WORK ITEM: Take the entries that follow and write each one out exactly.

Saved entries
━━━━

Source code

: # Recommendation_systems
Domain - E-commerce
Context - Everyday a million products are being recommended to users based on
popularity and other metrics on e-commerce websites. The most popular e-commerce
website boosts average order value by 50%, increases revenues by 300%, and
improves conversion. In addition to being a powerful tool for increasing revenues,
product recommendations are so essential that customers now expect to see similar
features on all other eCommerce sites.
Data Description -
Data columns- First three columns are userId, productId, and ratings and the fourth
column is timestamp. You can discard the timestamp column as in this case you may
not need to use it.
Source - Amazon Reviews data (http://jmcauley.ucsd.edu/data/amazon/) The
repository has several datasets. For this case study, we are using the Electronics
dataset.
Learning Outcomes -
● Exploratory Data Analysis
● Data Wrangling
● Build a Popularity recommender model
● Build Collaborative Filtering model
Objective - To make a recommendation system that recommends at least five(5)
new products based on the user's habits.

━━━━

WRITTEN RESPONSE:
Source code

: # Recommendation_systems
Domain - E-commerce
Context - Everyday a million products are being recommended to users based on
popularity and other metrics on e-commerce websites. The most popular e-commerce
website boosts average order value by 50%, increases revenues by 300%, and
improves conversion. In addition to being a powerful tool for increasing revenues,
product recommendations are so essential that customers now expect to see similar
features on all other eCommerce sites.
Data Description -
Data columns- First three columns are userId, productId, and ratings and the fourth
column is timestamp. You can discard the timestamp column as in this case you may
not need to use it.
Source - Amazon Reviews data (http://jmcauley.ucsd.edu/data/amazon/) The
repository has several datasets. For this case study, we are using the Electronics
dataset.
Learning Outcomes -
● Exploratory Data Analysis
● Data Wrangling
● Build a Popularity recommender model
● Build Collaborative Filtering model
Objective - To make a recommendation system that recommends at least five(5)
new products based on the user's habits.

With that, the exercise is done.